In its latest incarnation, by RTA Studio, this Tāmaki Makaurau home dances on the edge of divisiveness with a quiet self-possession.

Brass in Pocket

Brass in Pocket

To listen to Jeremy Taylor's playlist inspired by this house, click here. Back in the 1980s, when planning rules were looser than they are now, there was a brief moment where post-modernism took hold in central Tāmaki Makaurau Auckland, often on small, subdivided sites around the inner-west. Anyone who has attempted in recent years to build anything other than a villa in these areas should look away now because, for a time, it was possible to subdivide tiny sites and create interesting houses on resulting sections. We won’t talk about their weathertightness – that’s another story, and possibly the reason very few have survived. But we will talk about how they made good spaces out of small, urban sites.

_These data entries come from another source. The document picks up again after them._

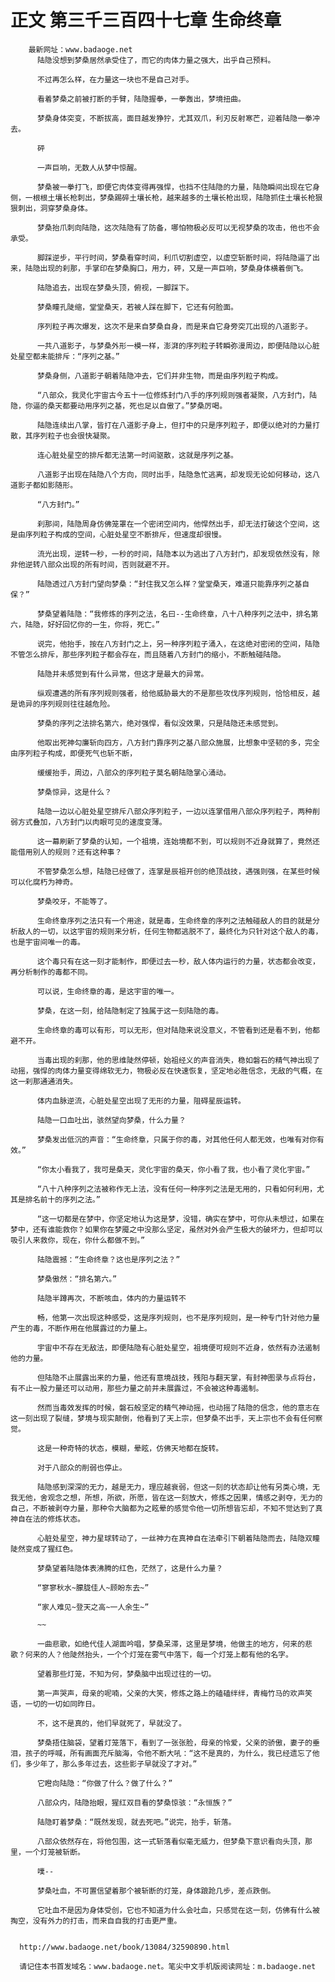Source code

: # 正文 第三千三百四十七章 生命终章
        最新网址：www.badaoge.net
          陆隐没想到梦桑居然承受住了，而它的肉体力量之强大，出乎自己预料。
      
          不过再怎么样，在力量这一块也不是自己对手。
      
          看着梦桑之前被打断的手臂，陆隐握拳，一拳轰出，梦境扭曲。
      
          梦桑身体突变，不断拔高，面目越发狰狞，尤其双爪，利刃反射寒芒，迎着陆隐一拳冲去。
      
          砰
      
          一声巨响，无数人从梦中惊醒。
      
          梦桑被一拳打飞，即便它肉体变得再强悍，也挡不住陆隐的力量，陆隐瞬间出现在它身侧，一根根土壤长枪刺出，梦桑踢碎土壤长枪，越来越多的土壤长枪出现，陆隐抓住土壤长枪狠狠刺出，洞穿梦桑身体。
      
          梦桑抬爪刺向陆隐，这次陆隐有了防备，哪怕物极必反可以无视梦桑的攻击，他也不会承受。
      
          脚踩逆步，平行时间，梦桑看穿时间，利爪切割虚空，以虚空斩断时间，将陆隐逼了出来，陆隐出现的刹那，手掌印在梦桑胸口，用力，砰，又是一声巨响，梦桑身体横着倒飞。
      
          陆隐追去，出现在梦桑头顶，俯视，一脚踩下。
      
          梦桑瞳孔陡缩，堂堂桑天，若被人踩在脚下，它还有何脸面。
      
          序列粒子再次爆发，这次不是来自梦桑自身，而是来自它身旁突兀出现的八道影子。
      
          一共八道影子，与梦桑外形一模一样，澎湃的序列粒子转瞬弥漫周边，即便陆隐以心脏处星空都未能排斥：“序列之基。”
      
          梦桑身侧，八道影子朝着陆隐冲去，它们并非生物，而是由序列粒子构成。
      
          “八部众，我灵化宇宙古今五十一位修炼封门八手的序列规则强者凝聚，八方封门，陆隐，你逼的桑天都要动用序列之基，死也足以自傲了。”梦桑厉喝。
      
          陆隐连续出八掌，皆打在八道影子身上，但打中的只是序列粒子，即便以绝对的力量打散，其序列粒子也会很快凝聚。
      
          连心脏处星空的排斥都无法第一时间驱散，这就是序列之基。
      
          八道影子出现在陆隐八个方向，同时出手，陆隐急忙逃离，却发现无论如何移动，这八道影子都如影随形。
      
          “八方封门。”
      
          刹那间，陆隐周身仿佛笼罩在一个密闭空间内，他悍然出手，却无法打破这个空间，这是由序列粒子构成的空间，心脏处星空不断排斥，但速度却很慢。
      
          流光出现，逆转一秒，一秒的时间，陆隐本以为逃出了八方封门，却发现依然没有，除非他逆转八部众出现的所有时间，否则就避不开。
      
          陆隐透过八方封门望向梦桑：“封住我又怎么样？堂堂桑天，难道只能靠序列之基自保？”
      
          梦桑望着陆隐：“我修炼的序列之法，名曰--生命终章，八十八种序列之法中，排名第六，陆隐，好好回忆你的一生，你将，死亡。”
      
          说完，他抬手，按在八方封门之上，另一种序列粒子涌入，在这绝对密闭的空间，陆隐不管怎么排斥，那些序列粒子都会存在，而且随着八方封门的缩小，不断触碰陆隐。
      
          陆隐并未感觉到有什么异常，但这才是最大的异常。
      
          纵观遭遇的所有序列规则强者，给他威胁最大的不是那些攻伐序列规则，恰恰相反，越是诡异的序列规则往往越危险。
      
          梦桑的序列之法排名第六，绝对强悍，看似没效果，只是陆隐还未感觉到。
      
          他取出死神勾廉斩向四方，八方封门靠序列之基八部众施展，比想象中坚韧的多，完全由序列粒子构成，即便死气也斩不断，
      
          缓缓抬手，周边，八部众的序列粒子莫名朝陆隐掌心涌动。
      
          梦桑惊异，这是什么？
      
          陆隐一边以心脏处星空排斥八部众序列粒子，一边以连掌借用八部众序列粒子，两种削弱方式叠加，八方封门以肉眼可见的速度变薄。
      
          这一幕刷新了梦桑的认知，一个祖境，连始境都不到，可以规则不近身就算了，竟然还能借用别人的规则？还有这种事？
      
          不管梦桑怎么想，陆隐已经做了，连掌是辰祖开创的绝顶战技，遇强则强，在某些时候可以化腐朽为神奇。
      
          梦桑咬牙，不能等了。
      
          生命终章序列之法只有一个用途，就是毒，生命终章的序列之法触碰敌人的目的就是分析敌人的一切，以这宇宙的规则来分析，任何生物都逃脱不了，最终化为只针对这个敌人的毒，也是宇宙间唯一的毒。
      
          这个毒只有在这一刻才能制作，即便过去一秒，敌人体内运行的力量，状态都会改变，再分析制作的毒都不同。
      
          可以说，生命终章的毒，是这宇宙的唯一。
      
          梦桑，在这一刻，给陆隐制定了独属于这一刻陆隐的毒。
      
          生命终章的毒可以有形，可以无形，但对陆隐来说没意义，不管看到还是看不到，他都避不开。
      
          当毒出现的刹那，他的思维陡然停顿，始祖经义的声音消失，稳如磐石的精气神出现了动摇，强悍的肉体力量变得绵软无力，物极必反在快速恢复，坚定地必胜信念，无敌的气概，在这一刹那通通消失。
      
          体内血脉逆流，心脏处星空出现了无形的力量，阻碍星辰运转。
      
          陆隐一口血吐出，骇然望向梦桑，什么力量？
      
          梦桑发出低沉的声音：“生命终章，只属于你的毒，对其他任何人都无效，也唯有对你有效。”
      
          “你太小看我了，我可是桑天，灵化宇宙的桑天，你小看了我，也小看了灵化宇宙。”
      
          “八十八种序列之法被称作无上法，没有任何一种序列之法是无用的，只看如何利用，尤其是排名前十的序列之法。”
      
          “这一切都是在梦中，你坚定地认为这是梦，没错，确实在梦中，可你从未想过，如果在梦中，还有谁能救你？如果你在梦魇之中没那么坚定，虽然对外会产生极大的破坏力，但却可以吸引人来救你，现在，你什么都做不到。”
      
          陆隐震撼：“生命终章？这也是序列之法？”
      
          梦桑傲然：“排名第六。”
      
          陆隐半蹲再次，不断咳血，体内的力量运转不
      
          畅，他第一次出现这种感受，这是序列规则，也不是序列规则，是一种专门针对他力量产生的毒，不断作用在他展露过的力量上。
      
          宇宙中不存在无敌法，即便陆隐有心脏处星空，祖境便可规则不近身，依然有办法遏制他的力量。
      
          但陆隐不止展露出来的力量，他还有意境战技，残阳与翻天掌，有封神图录与点将台，有不止一股力量还可以动用，那些力量之前并未展露过，不会被这种毒遏制。
      
          然而当毒效发挥的时候，磐石般坚定的精气神动摇，也动摇了陆隐的信念，他的意志在这一刻出现了裂缝，梦境与现实颠倒，他看到了天上宗，但梦桑不出手，天上宗也不会有任何察觉。
      
          这是一种奇特的状态，模糊，晕眩，仿佛天地都在旋转。
      
          对于八部众的削弱也停止。
      
          陆隐感到深深的无力，越是无力，理应越衰弱，但这一刻的状态却让他有另类心境，无我无他，舍观念之想，所想，所欲，所愿，皆在这一刻放大，修炼之因果，情感之剥夺，无力的自己，不断被剥夺力量，那种令大脑都为之眩晕的感觉令他一切所想皆忘却，不知不觉达到了真神自在法的修炼状态。
      
          心脏处星空，神力星球转动了，一丝神力在真神自在法牵引下朝着陆隐而去，陆隐双瞳陡然变成了猩红色。
      
          梦桑望着陆隐体表沸腾的红色，茫然了，这是什么力量？
      
          “寥寥秋水~朦胧佳人~顾盼东去~”
      
          “家人难见~登天之高~一人余生~”
      
          ~~
      
          一曲悲歌，如绝代佳人湖面吟唱，梦桑呆滞，这里是梦境，他做主的地方，何来的悲歌？何来的人？他陡然抬头，一个个灯笼在雾气中落下，每一个灯笼上都有他的名字。
      
          望着那些灯笼，不知为何，梦桑脑中出现过往的一切。
      
          第一声哭声，母亲的呢喃，父亲的大笑，修炼之路上的磕磕绊绊，青梅竹马的欢声笑语，一切的一切如同昨日。
      
          不，这不是真的，他们早就死了，早就没了。
      
          梦桑捂住脑袋，望着灯笼落下，看到了一张张脸，母亲的怜爱，父亲的骄傲，妻子的垂泪，孩子的呼喊，所有画面充斥脑海，令他不断大吼：“这不是真的，为什么，我已经遗忘了他们，多少年了，那么多年过去，这些影子早就没了才对。”
      
          它瞪向陆隐：“你做了什么？做了什么？”
      
          八部众内，陆隐抬眼，猩红双目看的梦桑惊骇：“永恒族？”
      
          陆隐盯着梦桑：“既然发现，就去死吧。”说完，抬手，斩落。
      
          八部众依然存在，将他包围，这一式斩落看似毫无威力，但梦桑下意识看向头顶，那里，一个灯笼被斩断。
      
          噗--
      
          梦桑吐血，不可置信望着那个被斩断的灯笼，身体踉跄几步，差点跌倒。
      
          它吐血不是因为身体受创，它也不知道为什么会吐血，只感觉在这一刻，仿佛有什么被掏空，没有外力的打击，而来自自我的打击更严重。
      
      
      http://www.badaoge.net/book/13084/32590890.html
      
      请记住本书首发域名：www.badaoge.net。笔尖中文手机版阅读网址：m.badaoge.net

Anyway, sometime in about 1988, one plucky owner did just that at the end of a very quiet, very old street in Ponsonby. The site featured a turn-of-the-century brick wall that had originally been part of a stables. They turned to architect Graham Lane who created a post-modern house with a barrel-vault roof and gull-wing coverings over the upstairs decks. There was open-plan living downstairs, running out to a courtyard. In 1994, Carl and Rosanne Madsen bought the place: it had everything they needed; they loved the ivy-covered brick wall and the sense of retreat.

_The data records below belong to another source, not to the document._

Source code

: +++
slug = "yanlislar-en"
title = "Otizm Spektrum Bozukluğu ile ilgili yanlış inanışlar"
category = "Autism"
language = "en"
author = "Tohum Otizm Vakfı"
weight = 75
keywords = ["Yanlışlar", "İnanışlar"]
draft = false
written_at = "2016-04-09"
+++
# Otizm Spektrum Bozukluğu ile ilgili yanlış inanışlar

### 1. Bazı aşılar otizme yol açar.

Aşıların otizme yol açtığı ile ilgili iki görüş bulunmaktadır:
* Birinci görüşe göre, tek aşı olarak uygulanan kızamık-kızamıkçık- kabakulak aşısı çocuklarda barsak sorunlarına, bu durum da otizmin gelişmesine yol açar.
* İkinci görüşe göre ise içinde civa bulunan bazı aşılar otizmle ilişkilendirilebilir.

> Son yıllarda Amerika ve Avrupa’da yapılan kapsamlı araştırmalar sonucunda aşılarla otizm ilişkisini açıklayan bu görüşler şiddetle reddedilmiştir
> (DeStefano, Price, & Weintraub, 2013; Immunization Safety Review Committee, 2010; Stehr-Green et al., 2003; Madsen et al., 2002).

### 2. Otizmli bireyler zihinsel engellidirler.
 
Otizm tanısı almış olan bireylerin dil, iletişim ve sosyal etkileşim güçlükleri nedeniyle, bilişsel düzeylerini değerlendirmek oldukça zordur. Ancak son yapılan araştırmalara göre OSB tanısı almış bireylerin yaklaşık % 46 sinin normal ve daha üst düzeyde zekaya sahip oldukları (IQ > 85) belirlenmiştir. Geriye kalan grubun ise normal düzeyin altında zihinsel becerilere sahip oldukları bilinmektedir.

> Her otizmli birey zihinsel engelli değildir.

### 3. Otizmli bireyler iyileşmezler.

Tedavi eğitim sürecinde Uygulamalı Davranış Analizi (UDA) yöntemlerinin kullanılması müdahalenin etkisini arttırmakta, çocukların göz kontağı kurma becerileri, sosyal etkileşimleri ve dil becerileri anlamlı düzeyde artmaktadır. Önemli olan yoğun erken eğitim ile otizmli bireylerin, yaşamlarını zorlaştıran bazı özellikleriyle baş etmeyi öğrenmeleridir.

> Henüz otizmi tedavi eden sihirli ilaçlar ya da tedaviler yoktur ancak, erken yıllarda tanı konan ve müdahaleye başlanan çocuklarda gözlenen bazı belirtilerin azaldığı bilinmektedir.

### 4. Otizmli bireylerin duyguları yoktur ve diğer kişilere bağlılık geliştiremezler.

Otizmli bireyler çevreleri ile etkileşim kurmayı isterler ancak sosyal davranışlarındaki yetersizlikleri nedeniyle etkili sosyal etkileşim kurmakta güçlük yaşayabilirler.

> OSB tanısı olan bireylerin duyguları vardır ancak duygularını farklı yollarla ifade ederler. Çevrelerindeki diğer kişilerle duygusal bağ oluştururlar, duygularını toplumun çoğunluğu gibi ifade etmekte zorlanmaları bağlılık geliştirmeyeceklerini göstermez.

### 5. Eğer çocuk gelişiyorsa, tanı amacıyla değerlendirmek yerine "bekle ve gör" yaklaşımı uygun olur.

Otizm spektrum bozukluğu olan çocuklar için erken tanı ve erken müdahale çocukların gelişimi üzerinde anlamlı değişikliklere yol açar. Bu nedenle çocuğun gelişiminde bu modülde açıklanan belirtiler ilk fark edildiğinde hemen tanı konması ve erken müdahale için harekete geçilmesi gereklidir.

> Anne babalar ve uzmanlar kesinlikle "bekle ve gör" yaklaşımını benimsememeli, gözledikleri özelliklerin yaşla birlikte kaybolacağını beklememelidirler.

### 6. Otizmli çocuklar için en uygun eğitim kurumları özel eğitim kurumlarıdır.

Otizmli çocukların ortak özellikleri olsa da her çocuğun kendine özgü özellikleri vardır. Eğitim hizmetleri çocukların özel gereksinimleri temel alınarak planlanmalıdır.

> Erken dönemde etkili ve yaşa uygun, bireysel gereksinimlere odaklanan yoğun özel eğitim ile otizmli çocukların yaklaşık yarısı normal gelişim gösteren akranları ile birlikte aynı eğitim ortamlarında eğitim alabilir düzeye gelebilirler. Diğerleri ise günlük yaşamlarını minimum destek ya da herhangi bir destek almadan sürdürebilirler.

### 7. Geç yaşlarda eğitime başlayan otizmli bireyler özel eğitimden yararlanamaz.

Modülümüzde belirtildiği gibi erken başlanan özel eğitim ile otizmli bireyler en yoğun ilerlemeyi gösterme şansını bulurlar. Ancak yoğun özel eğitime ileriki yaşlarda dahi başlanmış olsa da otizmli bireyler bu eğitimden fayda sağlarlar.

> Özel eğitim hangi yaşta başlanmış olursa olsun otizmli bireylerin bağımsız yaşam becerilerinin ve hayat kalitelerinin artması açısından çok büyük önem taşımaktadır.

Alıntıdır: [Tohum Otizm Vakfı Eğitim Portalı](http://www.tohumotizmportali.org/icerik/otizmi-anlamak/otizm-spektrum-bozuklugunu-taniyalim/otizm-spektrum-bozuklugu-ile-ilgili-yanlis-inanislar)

A mere 15 years later, they started to realise that, while the house possessed many qualities they liked – it turns its back to the street and looks into a private, north-facing courtyard – they could improve it. They turned to old friend Richard Naish, of RTA Studio, to design an alteration that would give them more upstairs space. They loved the plan, but not long after, the GFC hit, the Auckland housing market took a nosedive, and they hit pause.  

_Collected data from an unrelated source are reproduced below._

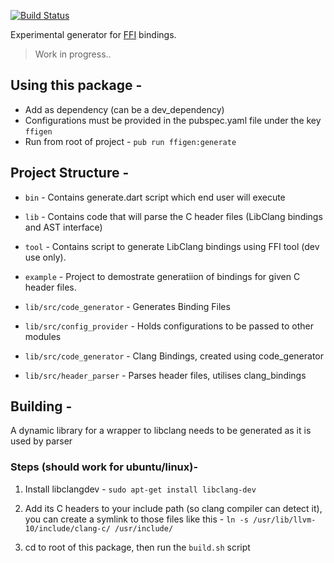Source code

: [![Build Status](https://travis-ci.org/dart-lang/ffigen.svg?branch=master)](https://travis-ci.org/dart-lang/ffigen)

Experimental generator for [FFI](https://dart.dev/guides/libraries/c-interop)
bindings.

> Work in progress..

## Using this package - 
- Add as dependency (can be a dev_dependency)
- Configurations must be provided in the pubspec.yaml file under the key `ffigen`
- Run from root of project - `pub run ffigen:generate`

## Project Structure -

- `bin` - Contains generate.dart script which end user will execute
- `lib` - Contains code that will parse the C header files (LibClang bindings and AST interface)
- `tool` - Contains script to generate LibClang bindings using FFI tool (dev use only).
- `example` - Project to demostrate generatiion of bindings for given C header files.

- `lib/src/code_generator` - Generates Binding Files
- `lib/src/config_provider` - Holds configurations to be passed to other modules
- `lib/src/code_generator` - Clang Bindings, created using code_generator
- `lib/src/header_parser` - Parses header files, utilises clang_bindings

## Building -
A dynamic library for a wrapper to libclang needs to be generated as it is used by parser

### Steps (should work for ubuntu/linux)-
1. Install libclangdev - `sudo apt-get install libclang-dev`
2. Add its C headers to your include path (so clang compiler can detect it), you can create a symlink to those files like this -
 `ln -s /usr/lib/llvm-10/include/clang-c/ /usr/include/`

3. cd to root of this package, then run the `build.sh` script
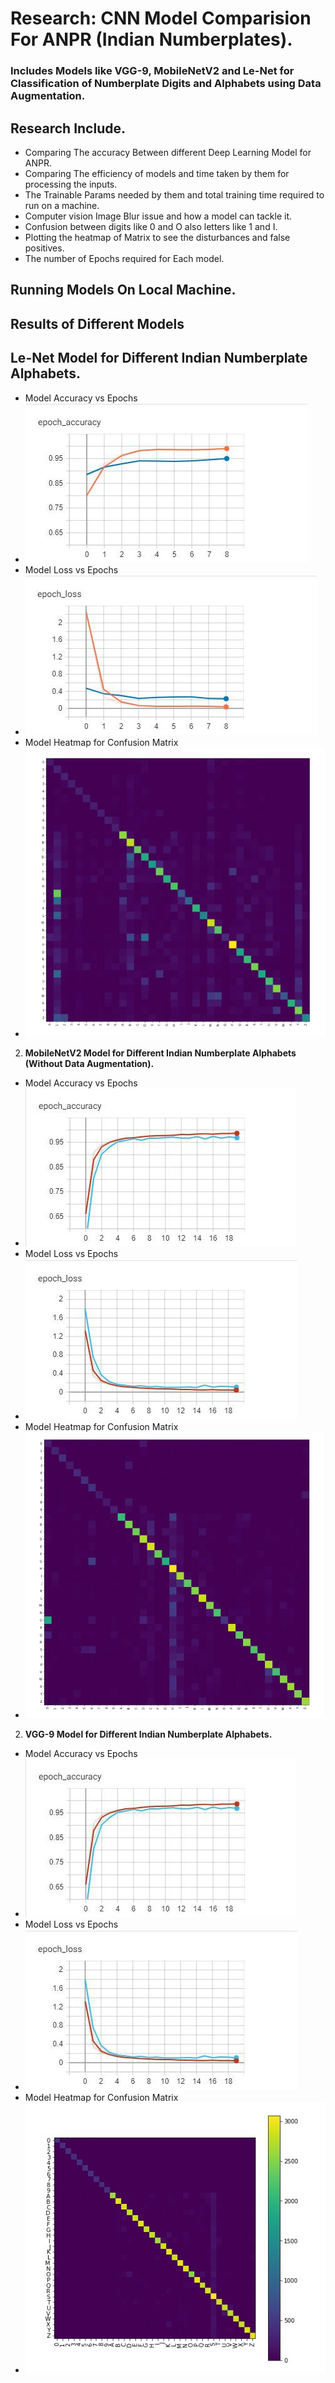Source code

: # Research: CNN Model Comparision For ANPR (Indian Numberplates).
### Includes Models like VGG-9, MobileNetV2 and Le-Net for Classification of Numberplate Digits and Alphabets using Data Augmentation.
## Research Include.
- Comparing The accuracy Between different Deep Learning Model for ANPR.
- Comparing The efficiency of models and time taken by them for processing the inputs.
- The Trainable Params needed by them and total training time required to run on a machine.
- Computer vision Image Blur issue and how a model can tackle it.
- Confusion between digits like 0 and O also letters like 1 and I.
- Plotting the heatmap of Matrix to see the disturbances and false positives.
- The number of Epochs required for Each model.

## Running Models On Local Machine.

## Results of Different Models

## Le-Net Model for Different Indian Numberplate Alphabets.
  - Model Accuracy vs Epochs
  - ![alt text](https://github.com/droidy12527/DeepLearningModelComparision/blob/master/Le-Net%20Acc.jpeg?raw=true)
  - Model Loss vs Epochs
  - ![alt text](https://github.com/droidy12527/DeepLearningModelComparision/blob/master/Le-Net%20Loss.jpeg?raw=true)
  - Model Heatmap for Confusion Matrix
  - ![alt text](https://github.com/droidy12527/DeepLearningModelComparision/blob/master/Le-Net%20Heatmap.jpeg?raw=true)

2. **MobileNetV2 Model for Different Indian Numberplate Alphabets (Without Data Augmentation).**
  - Model Accuracy vs Epochs
  - ![alt text](https://github.com/droidy12527/DeepLearningModelComparision/blob/master/MobileNetV2%20Acc.jpeg?raw=true)
  - Model Loss vs Epochs
  - ![alt text](https://github.com/droidy12527/DeepLearningModelComparision/blob/master/MobileNetV2%20Loss.jpeg?raw=true)
  - Model Heatmap for Confusion Matrix
  - ![alt text](https://github.com/droidy12527/DeepLearningModelComparision/blob/master/MobileNetV2%20Heatmap.jpeg?raw=true)

2. **VGG-9 Model for Different Indian Numberplate Alphabets.**
  - Model Accuracy vs Epochs
  - ![alt text](https://github.com/droidy12527/DeepLearningModelComparision/blob/master/VGG%20Accuracy.jpeg?raw=true)
  - Model Loss vs Epochs
  - ![alt text](https://github.com/droidy12527/DeepLearningModelComparision/blob/master/VGG%20Loss.jpeg?raw=true)
  - Model Heatmap for Confusion Matrix
  - ![alt text](https://github.com/droidy12527/DeepLearningModelComparision/blob/master/VGG%20Heatmap.jpeg?raw=true)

Eleven years later, they approached Naish again, ready to push go. “Their brief had changed a little bit,” he says. “We were looking at it with fresh eyes.” By 2020, planning rules had become arduous indeed – but this site was a doozy. It was built on a cross-lease, in a character zone, with tight controls on site coverage. Any design scheme would need to retain 65 percent of the house in order to be considered a renovation and not a new-build. Consent was contingent on meeting a set of rules designed for Victorian villas, rather than 1980s plaster boxes.

The plan would need to address privacy issues on three sides and, partway through, they discovered that, because they were close to the neighbours, they’d have to take fire-proofing measures on two boundaries. “We had to jump through the hoops with the planning – it fits the same envelope and the same position on the site, but it’s essentially a new house.”

The bonus? The Madsens weren’t interested in ticking boxes. They didn’t come with the obligatory laundry list of functions that might theoretically improve their resale value. “I think they’d kind of grown into the house, and the house had grown into them,” says Naish. After decades in the place, they knew its limits, but they also knew its delights. They weren’t hung up on whether it had the requisite number of bathrooms or that it has no off-street parking, but they did like how easy it was to look after and what a retreat it was, and they had no intent on leaving.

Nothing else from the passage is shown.